*** DATASET ***

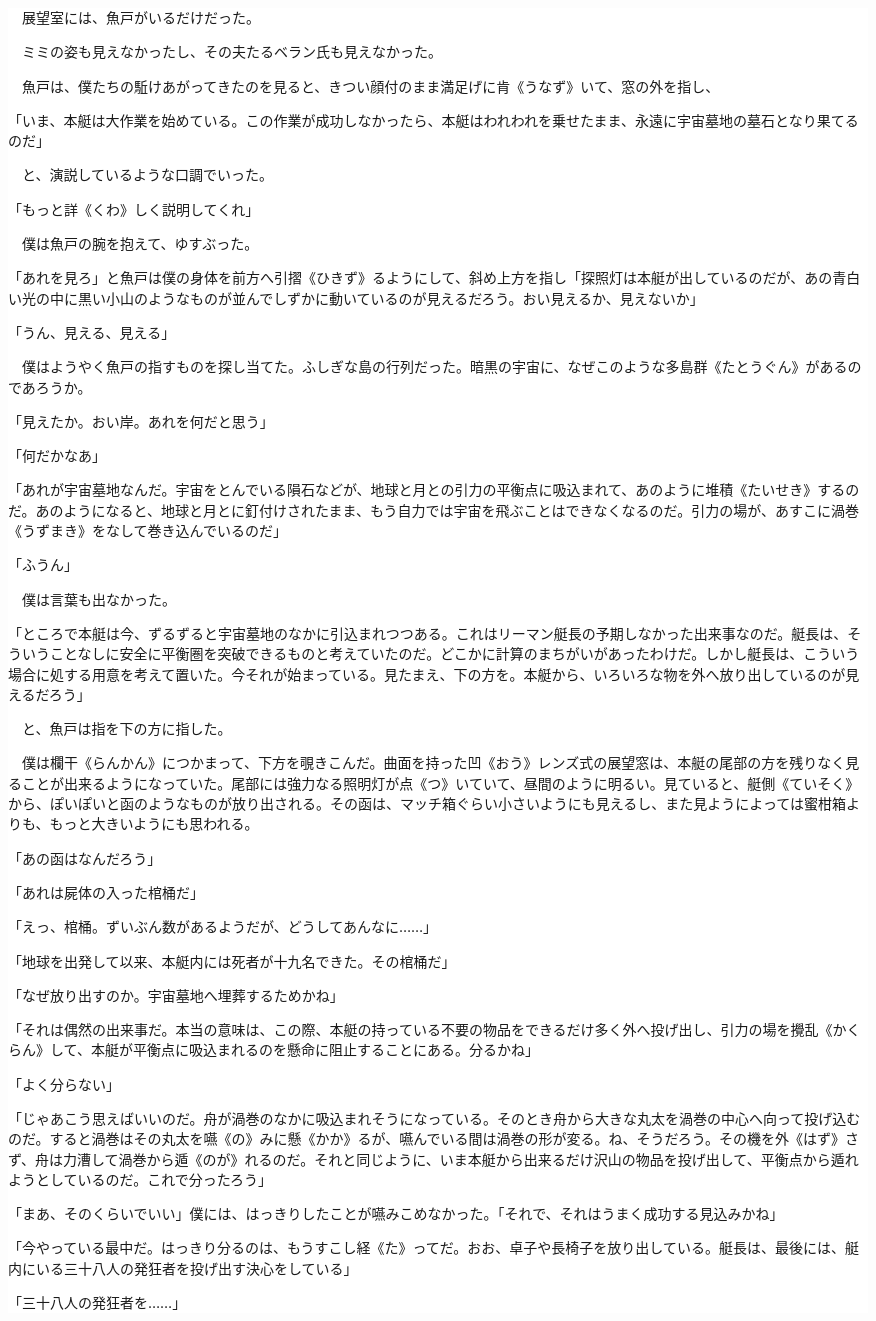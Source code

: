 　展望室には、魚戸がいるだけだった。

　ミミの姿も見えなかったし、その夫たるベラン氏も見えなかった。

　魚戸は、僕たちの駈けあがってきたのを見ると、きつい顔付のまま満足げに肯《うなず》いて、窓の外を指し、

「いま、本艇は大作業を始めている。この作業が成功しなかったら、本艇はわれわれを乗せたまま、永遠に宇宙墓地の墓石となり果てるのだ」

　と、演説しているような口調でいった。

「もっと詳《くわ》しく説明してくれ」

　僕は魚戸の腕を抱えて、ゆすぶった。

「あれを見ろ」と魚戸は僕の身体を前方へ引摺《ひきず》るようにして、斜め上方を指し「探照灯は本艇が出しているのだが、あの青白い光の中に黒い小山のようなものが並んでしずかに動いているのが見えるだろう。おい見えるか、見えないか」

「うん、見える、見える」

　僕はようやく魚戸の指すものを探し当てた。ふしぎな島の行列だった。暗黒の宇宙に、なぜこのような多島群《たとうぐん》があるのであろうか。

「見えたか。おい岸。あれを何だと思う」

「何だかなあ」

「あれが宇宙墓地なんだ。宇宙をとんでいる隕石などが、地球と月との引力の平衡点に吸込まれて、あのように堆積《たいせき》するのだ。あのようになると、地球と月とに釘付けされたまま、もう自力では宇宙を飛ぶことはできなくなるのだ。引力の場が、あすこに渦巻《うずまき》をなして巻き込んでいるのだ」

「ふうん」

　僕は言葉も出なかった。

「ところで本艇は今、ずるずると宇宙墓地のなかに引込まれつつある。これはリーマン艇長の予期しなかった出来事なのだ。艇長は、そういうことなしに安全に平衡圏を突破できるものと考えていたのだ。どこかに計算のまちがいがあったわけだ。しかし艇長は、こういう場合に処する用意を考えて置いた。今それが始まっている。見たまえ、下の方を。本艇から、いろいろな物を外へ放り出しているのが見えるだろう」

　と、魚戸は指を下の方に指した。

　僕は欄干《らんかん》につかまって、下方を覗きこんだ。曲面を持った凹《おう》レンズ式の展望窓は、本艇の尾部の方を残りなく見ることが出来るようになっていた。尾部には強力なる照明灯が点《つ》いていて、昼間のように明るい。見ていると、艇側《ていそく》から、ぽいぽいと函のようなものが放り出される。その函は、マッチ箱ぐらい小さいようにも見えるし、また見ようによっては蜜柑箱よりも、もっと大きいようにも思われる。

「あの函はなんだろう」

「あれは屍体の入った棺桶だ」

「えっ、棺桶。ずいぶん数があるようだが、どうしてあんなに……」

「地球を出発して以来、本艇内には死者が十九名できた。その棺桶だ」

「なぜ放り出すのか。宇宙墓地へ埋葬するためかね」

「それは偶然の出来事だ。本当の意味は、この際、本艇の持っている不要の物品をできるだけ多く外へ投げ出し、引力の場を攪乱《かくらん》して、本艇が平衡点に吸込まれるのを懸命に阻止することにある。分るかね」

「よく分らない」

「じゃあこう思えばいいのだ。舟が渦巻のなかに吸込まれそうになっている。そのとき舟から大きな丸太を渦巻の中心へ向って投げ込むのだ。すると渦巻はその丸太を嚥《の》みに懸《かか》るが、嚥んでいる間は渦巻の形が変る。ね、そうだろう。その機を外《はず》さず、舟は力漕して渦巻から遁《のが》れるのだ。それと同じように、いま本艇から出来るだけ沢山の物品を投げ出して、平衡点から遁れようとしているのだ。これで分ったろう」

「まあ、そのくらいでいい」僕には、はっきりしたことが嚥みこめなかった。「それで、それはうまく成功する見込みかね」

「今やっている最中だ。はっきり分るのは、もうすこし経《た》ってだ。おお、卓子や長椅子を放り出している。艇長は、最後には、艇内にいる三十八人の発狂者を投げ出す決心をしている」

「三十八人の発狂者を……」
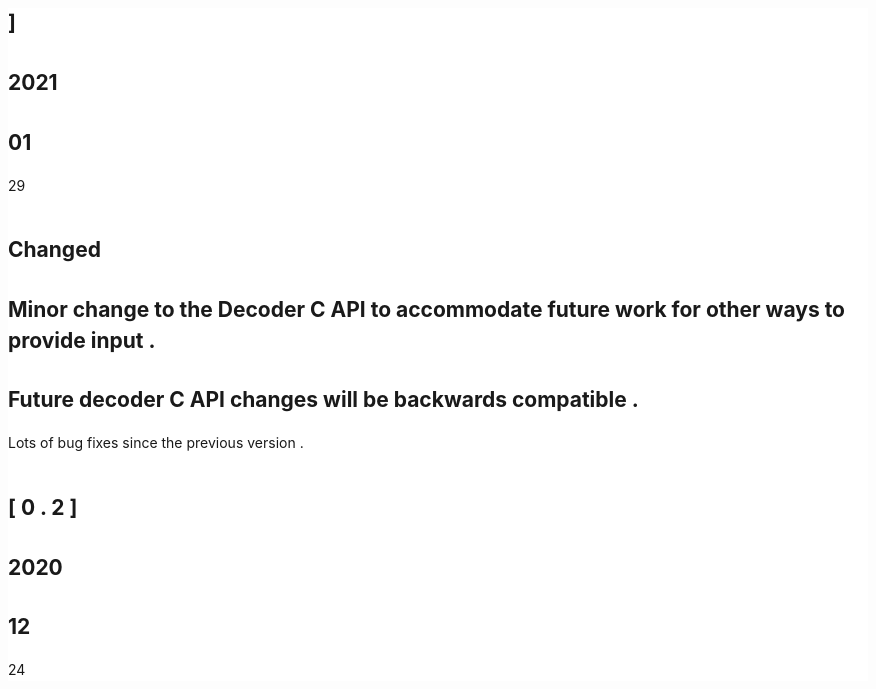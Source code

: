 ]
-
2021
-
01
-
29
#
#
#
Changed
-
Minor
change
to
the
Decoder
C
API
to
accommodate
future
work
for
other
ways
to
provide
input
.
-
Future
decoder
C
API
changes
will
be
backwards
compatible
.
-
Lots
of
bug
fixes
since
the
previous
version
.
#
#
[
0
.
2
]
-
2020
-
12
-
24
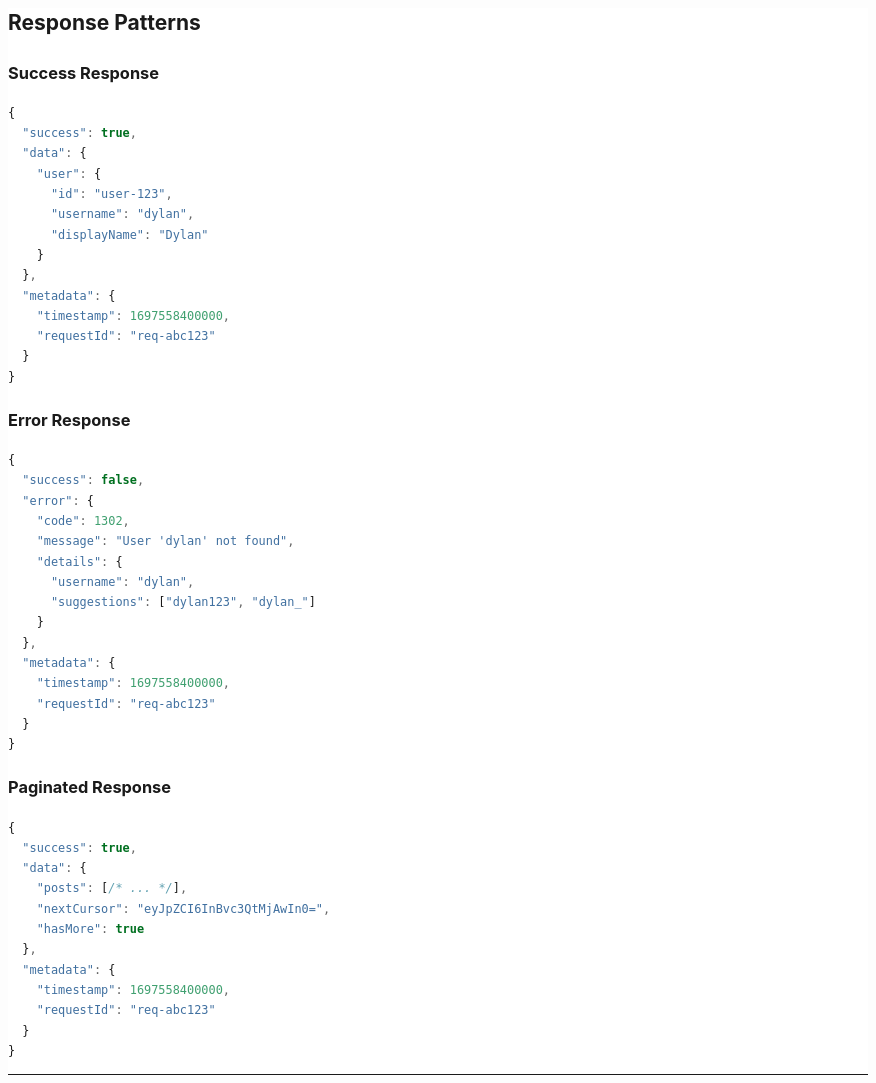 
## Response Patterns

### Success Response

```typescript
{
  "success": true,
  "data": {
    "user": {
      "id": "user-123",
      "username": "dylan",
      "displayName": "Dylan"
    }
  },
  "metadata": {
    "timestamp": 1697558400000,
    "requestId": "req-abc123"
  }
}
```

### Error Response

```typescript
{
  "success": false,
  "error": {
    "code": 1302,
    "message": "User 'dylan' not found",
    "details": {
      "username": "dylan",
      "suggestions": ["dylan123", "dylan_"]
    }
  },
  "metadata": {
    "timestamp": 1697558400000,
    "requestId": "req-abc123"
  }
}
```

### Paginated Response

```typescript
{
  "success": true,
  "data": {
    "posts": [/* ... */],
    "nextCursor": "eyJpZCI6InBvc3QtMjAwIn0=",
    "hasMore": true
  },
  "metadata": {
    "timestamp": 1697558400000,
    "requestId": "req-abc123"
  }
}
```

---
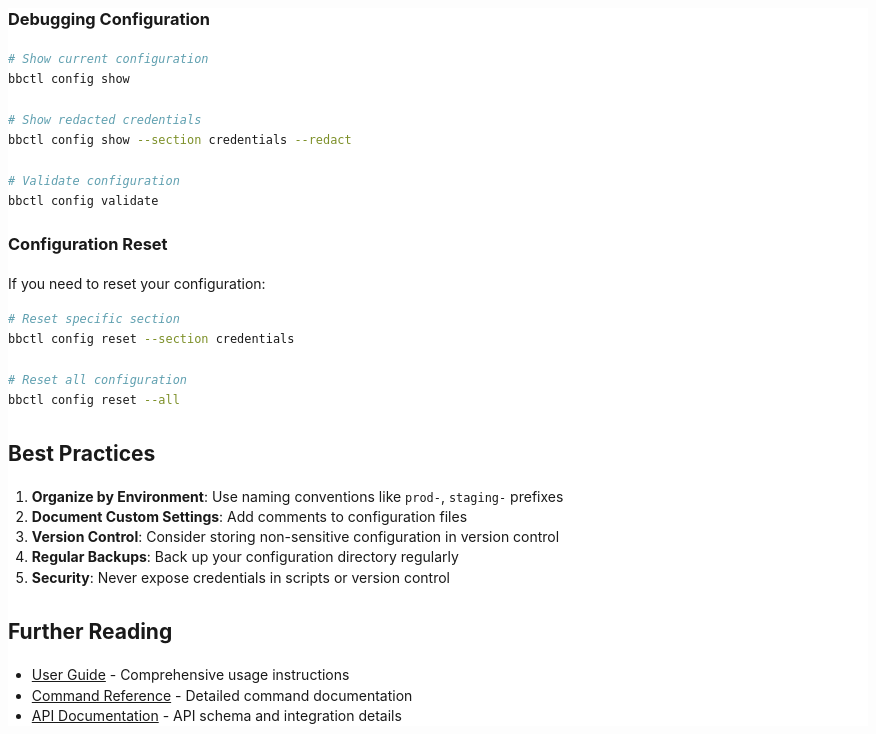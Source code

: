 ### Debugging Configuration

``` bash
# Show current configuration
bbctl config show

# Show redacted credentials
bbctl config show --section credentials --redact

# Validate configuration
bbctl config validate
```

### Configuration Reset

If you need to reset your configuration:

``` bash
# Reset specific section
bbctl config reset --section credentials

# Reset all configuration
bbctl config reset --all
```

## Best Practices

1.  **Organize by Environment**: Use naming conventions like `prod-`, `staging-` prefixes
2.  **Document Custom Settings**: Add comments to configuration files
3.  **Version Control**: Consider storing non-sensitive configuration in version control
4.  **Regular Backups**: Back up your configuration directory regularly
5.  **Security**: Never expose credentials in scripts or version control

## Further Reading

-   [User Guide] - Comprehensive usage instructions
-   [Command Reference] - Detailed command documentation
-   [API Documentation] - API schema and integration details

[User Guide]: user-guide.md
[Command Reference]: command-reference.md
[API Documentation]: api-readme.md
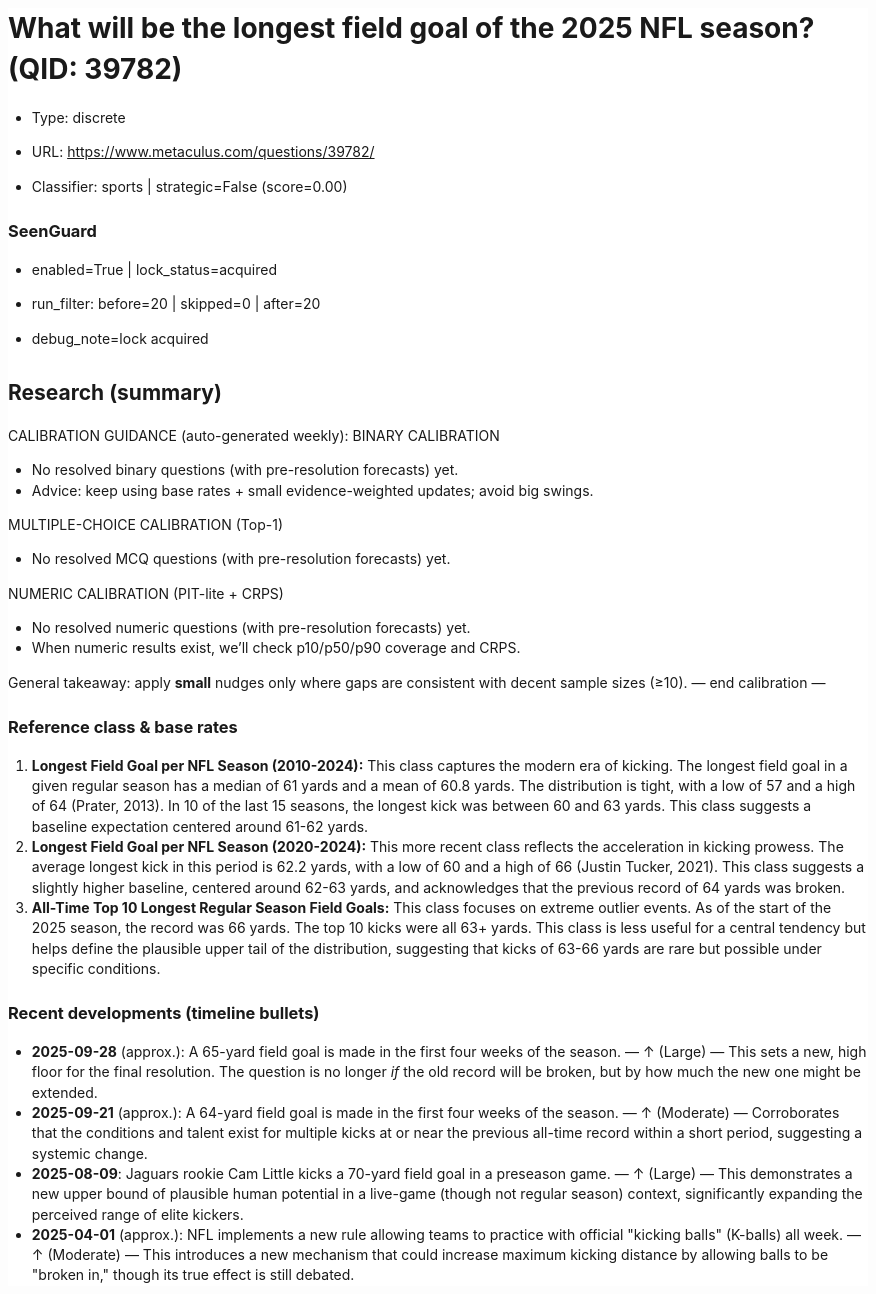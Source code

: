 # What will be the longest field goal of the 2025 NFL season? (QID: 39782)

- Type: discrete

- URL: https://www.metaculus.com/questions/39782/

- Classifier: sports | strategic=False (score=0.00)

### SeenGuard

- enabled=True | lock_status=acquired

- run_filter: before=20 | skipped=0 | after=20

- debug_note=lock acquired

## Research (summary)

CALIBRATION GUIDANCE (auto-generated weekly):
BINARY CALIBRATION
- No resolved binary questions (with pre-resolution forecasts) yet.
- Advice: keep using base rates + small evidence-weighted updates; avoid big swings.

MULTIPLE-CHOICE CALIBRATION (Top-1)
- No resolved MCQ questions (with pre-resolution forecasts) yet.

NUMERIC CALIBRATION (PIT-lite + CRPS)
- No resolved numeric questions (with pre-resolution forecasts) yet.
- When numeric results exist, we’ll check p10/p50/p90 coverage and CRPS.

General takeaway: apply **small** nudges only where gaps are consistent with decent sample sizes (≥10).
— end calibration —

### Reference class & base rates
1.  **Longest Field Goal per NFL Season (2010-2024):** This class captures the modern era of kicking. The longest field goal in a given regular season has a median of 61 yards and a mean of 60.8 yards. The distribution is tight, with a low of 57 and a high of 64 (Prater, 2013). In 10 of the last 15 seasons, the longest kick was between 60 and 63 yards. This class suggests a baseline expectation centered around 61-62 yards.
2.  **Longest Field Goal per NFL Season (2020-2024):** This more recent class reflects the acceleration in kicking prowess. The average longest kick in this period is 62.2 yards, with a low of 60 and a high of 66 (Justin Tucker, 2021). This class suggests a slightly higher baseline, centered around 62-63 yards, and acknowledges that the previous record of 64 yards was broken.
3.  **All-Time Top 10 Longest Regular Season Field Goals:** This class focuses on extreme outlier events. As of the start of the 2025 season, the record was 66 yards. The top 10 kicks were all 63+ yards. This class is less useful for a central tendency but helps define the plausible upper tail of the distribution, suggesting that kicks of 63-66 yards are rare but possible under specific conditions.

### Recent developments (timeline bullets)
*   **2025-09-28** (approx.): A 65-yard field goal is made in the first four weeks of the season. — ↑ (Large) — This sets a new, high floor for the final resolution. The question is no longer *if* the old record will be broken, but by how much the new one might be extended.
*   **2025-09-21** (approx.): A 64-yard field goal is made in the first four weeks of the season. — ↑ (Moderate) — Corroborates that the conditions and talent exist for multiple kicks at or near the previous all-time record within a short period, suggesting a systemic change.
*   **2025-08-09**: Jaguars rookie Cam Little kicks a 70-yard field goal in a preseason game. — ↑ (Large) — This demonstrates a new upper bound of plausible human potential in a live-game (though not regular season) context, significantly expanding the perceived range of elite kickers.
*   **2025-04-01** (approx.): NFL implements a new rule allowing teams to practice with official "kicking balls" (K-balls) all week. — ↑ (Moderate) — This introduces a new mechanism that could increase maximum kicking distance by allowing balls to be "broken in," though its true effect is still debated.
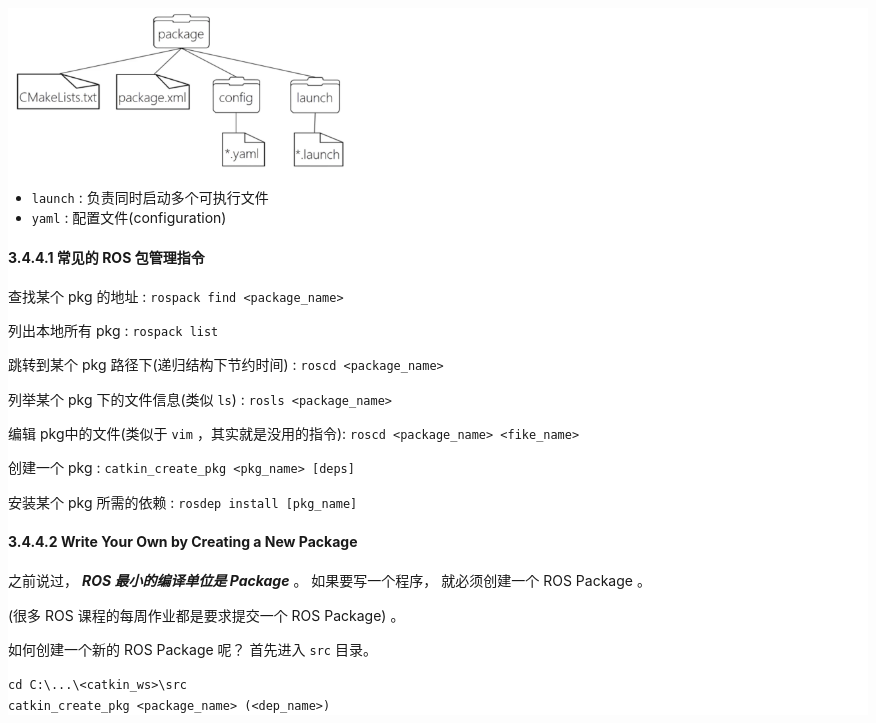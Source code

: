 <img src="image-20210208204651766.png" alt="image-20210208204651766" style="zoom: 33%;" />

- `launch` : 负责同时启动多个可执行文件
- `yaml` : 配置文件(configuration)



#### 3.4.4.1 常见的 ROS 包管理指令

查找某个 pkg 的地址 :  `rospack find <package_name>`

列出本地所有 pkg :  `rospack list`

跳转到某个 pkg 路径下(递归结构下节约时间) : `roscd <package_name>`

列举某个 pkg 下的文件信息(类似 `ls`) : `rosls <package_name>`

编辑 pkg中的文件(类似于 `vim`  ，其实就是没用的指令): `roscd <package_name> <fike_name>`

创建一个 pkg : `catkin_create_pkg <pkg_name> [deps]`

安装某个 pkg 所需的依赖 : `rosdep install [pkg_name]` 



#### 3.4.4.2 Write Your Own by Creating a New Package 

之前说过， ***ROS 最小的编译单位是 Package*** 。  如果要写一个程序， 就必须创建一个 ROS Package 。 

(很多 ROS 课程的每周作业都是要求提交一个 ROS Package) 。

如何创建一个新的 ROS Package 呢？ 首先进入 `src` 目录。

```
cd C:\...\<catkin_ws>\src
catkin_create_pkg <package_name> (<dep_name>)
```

*** End of DATASET ***

__PROBLEM DETAILS__: Each line in the entries above that includes the string "Moderate" should be extracted.

__PROBLEM SOLUTION__:
*   **2025-09-21** (approx.): A 64-yard field goal is made in the first four weeks of the season. — ↑ (Moderate) — Corroborates that the conditions and talent exist for multiple kicks at or near the previous all-time record within a short period, suggesting a systemic change.
*   **2025-04-01** (approx.): NFL implements a new rule allowing teams to practice with official "kicking balls" (K-balls) all week. — ↑ (Moderate) — This introduces a new mechanism that could increase maximum kicking distance by allowing balls to be "broken in," though its true effect is still debated.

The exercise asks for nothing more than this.